Allan Kardec, ao ser confrontado por um visitante que o referenciava como o criador de um sistema filosófico – conforme relatado na obra O que é o Espiritismo – enfatizou que o Espiritismo tem auxiliares de maior preponderância, e que ele, se comparado a esses auxiliares, seria apenas um átomo. Dessa forma, Kardec reafirma que o espiritismo é uma doutrina originária dos Espíritos e não de um homem (referindo-se a si próprio), e adverte que, nesse caso, jamais se poderia dizer: a doutrina de Allan Kardec.
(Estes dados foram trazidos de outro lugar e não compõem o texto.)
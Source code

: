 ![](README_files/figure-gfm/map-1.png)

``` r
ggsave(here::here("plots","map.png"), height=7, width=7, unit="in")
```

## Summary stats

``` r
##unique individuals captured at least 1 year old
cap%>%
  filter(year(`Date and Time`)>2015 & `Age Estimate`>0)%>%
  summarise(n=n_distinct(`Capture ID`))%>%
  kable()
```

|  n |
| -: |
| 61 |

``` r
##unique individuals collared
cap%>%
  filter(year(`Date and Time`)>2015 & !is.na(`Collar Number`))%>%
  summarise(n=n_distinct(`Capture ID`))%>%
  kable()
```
Imagem colorida e de alta resolução de Allan Kardec, com um fundo escuro semelhante a uma lousa escolar. A imagem destaca o retrato de Kardec em um estilo detalhado e nítido.
"Kardecista" é um termo redundante?

Afinal, por que os termos kardecista e espiritismo de mesa branca são usados atualmente? Existe um kardecismo ou diferentes tipos de espiritismo?



NEOLOGISMOS CRIADOS POR KARDEC


O patriarca do espiritismo criou uma série de neologismos – tais como espiritismo, espíritas, espiritistas, perispírito, dentre outrospara que estes termos pudessem expressar uma ideia nova e assim, não serem confundidos com as ideologias em voga, a exemplo do espiritualismo moderno.
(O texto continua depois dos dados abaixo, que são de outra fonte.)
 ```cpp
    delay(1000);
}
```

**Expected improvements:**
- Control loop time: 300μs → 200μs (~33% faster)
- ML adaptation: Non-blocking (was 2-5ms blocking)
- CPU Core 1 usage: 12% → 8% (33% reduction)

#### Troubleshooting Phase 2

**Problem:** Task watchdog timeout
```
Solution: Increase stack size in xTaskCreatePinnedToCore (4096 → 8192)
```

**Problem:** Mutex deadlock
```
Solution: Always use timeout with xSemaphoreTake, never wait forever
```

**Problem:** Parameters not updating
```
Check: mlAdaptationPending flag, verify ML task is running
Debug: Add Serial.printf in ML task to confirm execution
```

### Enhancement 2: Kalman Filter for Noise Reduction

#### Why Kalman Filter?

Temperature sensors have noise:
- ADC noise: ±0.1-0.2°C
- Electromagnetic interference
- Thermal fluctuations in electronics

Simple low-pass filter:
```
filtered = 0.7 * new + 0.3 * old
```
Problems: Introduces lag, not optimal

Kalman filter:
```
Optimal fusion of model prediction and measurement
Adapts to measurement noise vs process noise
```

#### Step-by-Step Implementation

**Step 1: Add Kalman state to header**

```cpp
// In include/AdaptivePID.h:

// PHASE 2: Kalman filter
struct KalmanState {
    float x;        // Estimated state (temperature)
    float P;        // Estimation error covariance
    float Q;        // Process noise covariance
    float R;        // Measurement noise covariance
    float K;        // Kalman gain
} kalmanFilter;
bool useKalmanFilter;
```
Esses vocábulos podem ser mais facilmente encontrados a partir de 18 de abril de 1857, data de lançamento de O Livro dos Espíritos, momento este que marca o nascimento do espiritismo na França.


Porém, aqui chamamos a atenção para o ano de 1854, em especial para o livro The Spirit-Rapper, do americano Orestes Augustus Brownson, que anterior ao lançamento da obra primeira de Allan Kardec (1857), já trazia termos semelhantes ao adotado pelo codificador francês. Ao total são 9 menções ao termo spiritists e 15 para spiritualists.
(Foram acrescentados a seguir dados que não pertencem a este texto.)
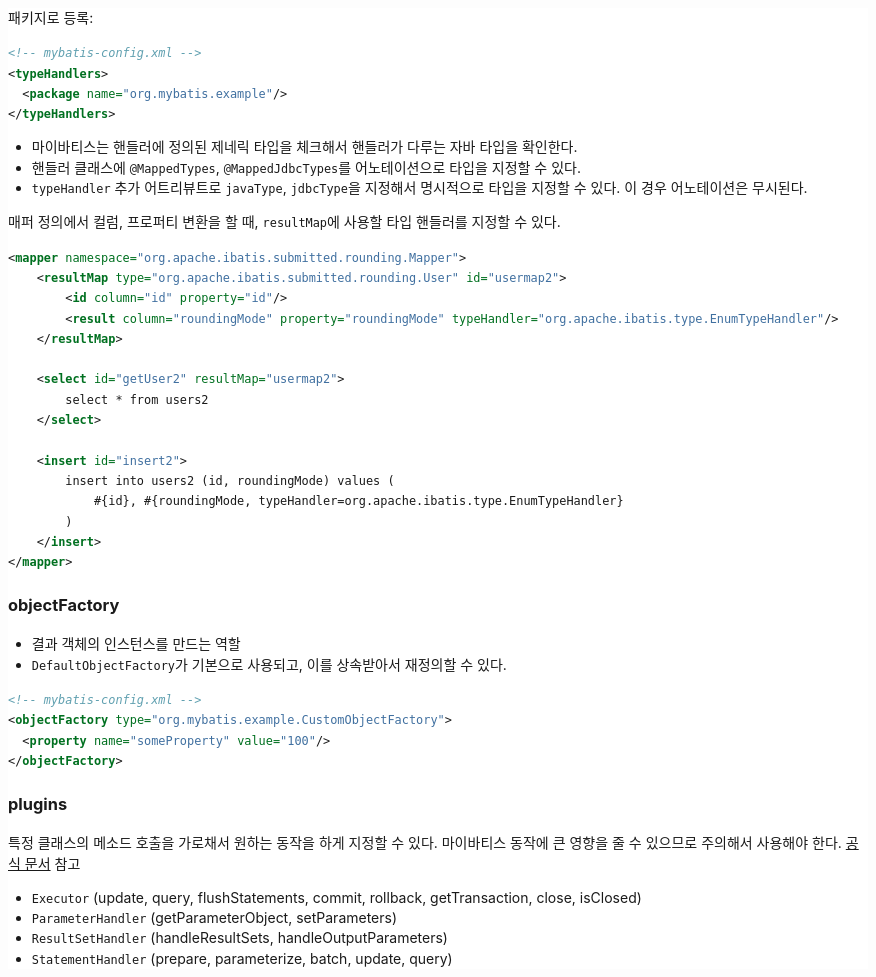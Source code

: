 패키지로 등록:

```xml
<!-- mybatis-config.xml -->
<typeHandlers>
  <package name="org.mybatis.example"/>
</typeHandlers>
```

- 마이바티스는 핸들러에 정의된 제네릭 타입을 체크해서 핸들러가 다루는 자바 타입을 확인한다.
- 핸들러 클래스에 `@MappedTypes`, `@MappedJdbcTypes`를 어노테이션으로 타입을 지정할 수 있다.
- `typeHandler` 추가 어트리뷰트로 `javaType`, `jdbcType`을 지정해서 명시적으로 타입을 지정할 수 있다. 이 경우 어노테이션은 무시된다.

매퍼 정의에서 컬럼, 프로퍼티 변환을 할 때, `resultMap`에 사용할 타입 핸들러를 지정할 수 있다.

```xml
<mapper namespace="org.apache.ibatis.submitted.rounding.Mapper">
    <resultMap type="org.apache.ibatis.submitted.rounding.User" id="usermap2">
        <id column="id" property="id"/>
        <result column="roundingMode" property="roundingMode" typeHandler="org.apache.ibatis.type.EnumTypeHandler"/>
    </resultMap>

    <select id="getUser2" resultMap="usermap2">
        select * from users2
    </select>

    <insert id="insert2">
        insert into users2 (id, roundingMode) values (
            #{id}, #{roundingMode, typeHandler=org.apache.ibatis.type.EnumTypeHandler}
        )
    </insert>
</mapper>
```

### objectFactory

- 결과 객체의 인스턴스를 만드는 역할
- `DefaultObjectFactory`가 기본으로 사용되고, 이를 상속받아서 재정의할 수 있다.

```xml
<!-- mybatis-config.xml -->
<objectFactory type="org.mybatis.example.CustomObjectFactory">
  <property name="someProperty" value="100"/>
</objectFactory>
```

### plugins

특정 클래스의 메소드 호출을 가로채서 원하는 동작을 하게 지정할 수 있다. 마이바티스 동작에 큰 영향을 줄 수 있으므로 주의해서 사용해야 한다. [공식 문서](http://www.mybatis.org/mybatis-3/ko/configuration.html) 참고

- `Executor` (update, query, flushStatements, commit, rollback, getTransaction, close, isClosed)
- `ParameterHandler` (getParameterObject, setParameters)
- `ResultSetHandler` (handleResultSets, handleOutputParameters)
- `StatementHandler` (prepare, parameterize, batch, update, query)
Para aprofundarmos nossa compreensão, analisemos o trecho a seguir (p. 311) da obra supracitada de Orestes Augustus Brownson, com destaque para os termos em negrito.

The Spiritualists or Spiritists do not deny they assert that the manifestations they witness are strictly anal ogous to the class of facts which have been always re garded as Satanic At first the spirits communicated by rapping and moving furniture But now besides rapping mediums there are writing mediums seeing mediums and speaking mediums.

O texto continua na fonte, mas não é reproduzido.